O tratamento com adição de 0 Mg ha-1 de resíduos apresentou valor absoluto de BMS-C intermediário, embora não tenha apresentado diferença significativa aos demais tratamentos. Isto pode ser um efeito momentâneo, causado por raízes e seus exsudatos, uma vez que a parcela estava sendo cultivada com aveia (a coleta das amostras de solo foi realizada em estágio reprodutivo desta cultura), porém não recebeu adição de resíduos da parte aérea, pois fora colhida e retirada da parcela. Assim, a menor quantidade de carbono no solo restringiria o crescimento da população mantendo um valor de respiração basal menor (Quadro_3). Com o aporte de carbono lábil via raízes e exsudatos, a população microbiana anteriormente sobre estresse, aumentaria momentaneamente, e após seria reduzida com o consumo desta fonte de carbono. Efeito semelhante foi encontrado e discutido por Balota et al, . (1998) e Franchini et al,.

(2007).

A análise do quociente metabólico não identificou diferenças significativas entre tratamentos ou forma de coleta das amostras (Quadro_4). O quociente metabólico (qCO2) apresentou valores variando entre 23,95 e 31,37 mg de CO2 mg de BMS-C dia-1(Quadro_4). Apesar de não haver diferenças significativas entre os tratamentos, os quocientes metabólicos das duas formas de amostragem de solo mostram uma redução na quantidade de C-CO2 perdida à medida em que aumenta a dose de resíduo aplicado em superfície.

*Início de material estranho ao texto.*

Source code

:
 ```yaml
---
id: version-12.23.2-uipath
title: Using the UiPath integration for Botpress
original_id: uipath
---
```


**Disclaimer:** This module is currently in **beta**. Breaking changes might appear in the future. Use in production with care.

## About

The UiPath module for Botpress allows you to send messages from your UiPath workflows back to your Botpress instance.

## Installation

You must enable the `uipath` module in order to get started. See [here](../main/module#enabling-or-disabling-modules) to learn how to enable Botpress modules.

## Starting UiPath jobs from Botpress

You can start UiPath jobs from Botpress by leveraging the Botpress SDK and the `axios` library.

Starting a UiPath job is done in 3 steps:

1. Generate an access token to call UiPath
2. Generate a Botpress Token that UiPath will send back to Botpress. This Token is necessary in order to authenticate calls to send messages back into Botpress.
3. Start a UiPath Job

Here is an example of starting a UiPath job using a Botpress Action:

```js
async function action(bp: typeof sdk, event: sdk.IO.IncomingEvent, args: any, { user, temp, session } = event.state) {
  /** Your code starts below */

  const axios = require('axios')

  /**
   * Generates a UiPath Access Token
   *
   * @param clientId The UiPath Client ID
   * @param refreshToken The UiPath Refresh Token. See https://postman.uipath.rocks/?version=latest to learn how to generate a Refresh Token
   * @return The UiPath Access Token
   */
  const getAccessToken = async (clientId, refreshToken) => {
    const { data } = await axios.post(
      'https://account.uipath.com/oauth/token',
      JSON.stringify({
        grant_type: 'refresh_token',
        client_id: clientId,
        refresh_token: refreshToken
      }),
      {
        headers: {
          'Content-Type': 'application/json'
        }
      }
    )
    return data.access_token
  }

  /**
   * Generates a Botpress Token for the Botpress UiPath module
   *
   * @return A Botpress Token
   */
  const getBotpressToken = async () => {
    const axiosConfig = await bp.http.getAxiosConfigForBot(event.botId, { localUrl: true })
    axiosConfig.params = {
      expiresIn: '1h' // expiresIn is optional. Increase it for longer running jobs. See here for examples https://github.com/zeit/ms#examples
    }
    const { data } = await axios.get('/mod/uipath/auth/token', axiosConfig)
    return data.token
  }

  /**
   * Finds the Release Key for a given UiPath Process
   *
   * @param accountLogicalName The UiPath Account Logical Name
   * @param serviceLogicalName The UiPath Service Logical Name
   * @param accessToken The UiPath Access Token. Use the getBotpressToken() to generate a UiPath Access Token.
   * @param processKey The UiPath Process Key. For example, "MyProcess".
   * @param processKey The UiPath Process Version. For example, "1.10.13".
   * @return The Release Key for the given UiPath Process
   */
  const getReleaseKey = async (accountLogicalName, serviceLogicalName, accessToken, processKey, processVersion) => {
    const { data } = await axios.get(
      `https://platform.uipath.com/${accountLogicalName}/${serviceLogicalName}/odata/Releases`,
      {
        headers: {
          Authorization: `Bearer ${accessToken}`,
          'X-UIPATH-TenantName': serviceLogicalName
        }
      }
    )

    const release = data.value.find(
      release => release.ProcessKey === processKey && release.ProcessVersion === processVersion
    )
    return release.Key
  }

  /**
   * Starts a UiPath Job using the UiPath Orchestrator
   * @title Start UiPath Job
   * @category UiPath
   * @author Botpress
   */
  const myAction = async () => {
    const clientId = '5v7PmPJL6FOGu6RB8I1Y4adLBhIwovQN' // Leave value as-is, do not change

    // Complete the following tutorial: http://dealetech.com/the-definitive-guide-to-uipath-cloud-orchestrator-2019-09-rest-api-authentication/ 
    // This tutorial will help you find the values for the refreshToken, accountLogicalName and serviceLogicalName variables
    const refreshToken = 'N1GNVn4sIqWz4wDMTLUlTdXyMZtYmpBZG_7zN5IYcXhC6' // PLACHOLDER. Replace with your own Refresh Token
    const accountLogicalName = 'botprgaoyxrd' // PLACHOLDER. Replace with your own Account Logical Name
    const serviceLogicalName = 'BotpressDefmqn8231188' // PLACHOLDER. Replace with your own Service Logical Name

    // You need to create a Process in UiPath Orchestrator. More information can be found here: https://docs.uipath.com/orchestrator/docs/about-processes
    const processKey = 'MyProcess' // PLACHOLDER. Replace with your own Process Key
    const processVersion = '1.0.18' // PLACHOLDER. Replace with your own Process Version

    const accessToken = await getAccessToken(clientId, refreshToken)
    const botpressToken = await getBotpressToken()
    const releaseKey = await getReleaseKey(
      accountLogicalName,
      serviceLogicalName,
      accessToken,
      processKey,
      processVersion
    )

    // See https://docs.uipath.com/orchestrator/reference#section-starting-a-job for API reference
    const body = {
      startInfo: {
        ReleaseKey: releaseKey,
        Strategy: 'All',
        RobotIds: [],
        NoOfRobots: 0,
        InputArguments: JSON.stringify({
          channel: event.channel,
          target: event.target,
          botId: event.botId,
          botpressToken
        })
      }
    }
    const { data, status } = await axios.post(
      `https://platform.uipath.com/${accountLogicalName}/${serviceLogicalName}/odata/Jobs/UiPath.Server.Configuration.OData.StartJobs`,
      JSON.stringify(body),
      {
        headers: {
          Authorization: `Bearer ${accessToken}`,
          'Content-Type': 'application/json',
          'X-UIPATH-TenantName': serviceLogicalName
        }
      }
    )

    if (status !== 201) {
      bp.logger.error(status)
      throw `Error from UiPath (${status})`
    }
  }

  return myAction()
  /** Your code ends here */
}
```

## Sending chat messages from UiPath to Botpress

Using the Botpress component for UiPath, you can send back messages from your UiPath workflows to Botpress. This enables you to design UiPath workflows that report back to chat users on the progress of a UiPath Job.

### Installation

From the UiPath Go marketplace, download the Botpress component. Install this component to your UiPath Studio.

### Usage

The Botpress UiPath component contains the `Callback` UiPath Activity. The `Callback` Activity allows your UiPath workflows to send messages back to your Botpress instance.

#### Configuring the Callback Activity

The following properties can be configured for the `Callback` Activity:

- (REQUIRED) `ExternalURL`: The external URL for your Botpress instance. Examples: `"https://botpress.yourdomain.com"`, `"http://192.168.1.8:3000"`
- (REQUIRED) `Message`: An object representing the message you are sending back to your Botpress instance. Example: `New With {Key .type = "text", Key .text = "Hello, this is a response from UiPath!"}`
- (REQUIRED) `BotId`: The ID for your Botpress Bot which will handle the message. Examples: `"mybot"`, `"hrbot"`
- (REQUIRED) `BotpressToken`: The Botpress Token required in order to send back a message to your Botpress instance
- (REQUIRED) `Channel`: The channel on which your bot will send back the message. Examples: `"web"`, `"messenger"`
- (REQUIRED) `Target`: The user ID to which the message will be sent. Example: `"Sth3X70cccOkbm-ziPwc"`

O maior valor de quociente metabólico no tratamento zero é indicativo de que a condição de estresse alimentar faz com que os microrganismos gastem mais energia (consomem mais substrato) para manter a comunidade microbiana (Carneiro et al., 2008). Segundo Sparling (1997), quando a biomassa microbiana se torna mais eficiente, o que é indicado por um quociente metabólico menor, maior proporção de C incorporado no tecido microbiano, explicando o maior valor de BMS-C encontrado no tratamento com a adição de 8 Mg ha-1 de resíduos corroborando com os resultados.

Conclusões O estoque de carbono orgânico foi afetado pelo aporte de resíduos. A camada amostral de solo, características qualitativas dos resíduos e a proteção da matéria orgânica aparentam constituírem os fatores responsáveis pelos altos valores de k1 e k2 encontrados. O carbono da biomassa microbiana foi sensível ao incremento de resíduos, ao passo que o quociente metabólico não.

A utilização de amostras indeformadas para a análise da respiração basal, mostrou resultados semelhantes às amostras deformadas. Entretanto, amostras indeformadas apresentaram maior sensibilidade na identificação de variações entre tratamentos. Assim, outros estudos devem ser realizados buscando identificar e adequar esta metodologia de coleta.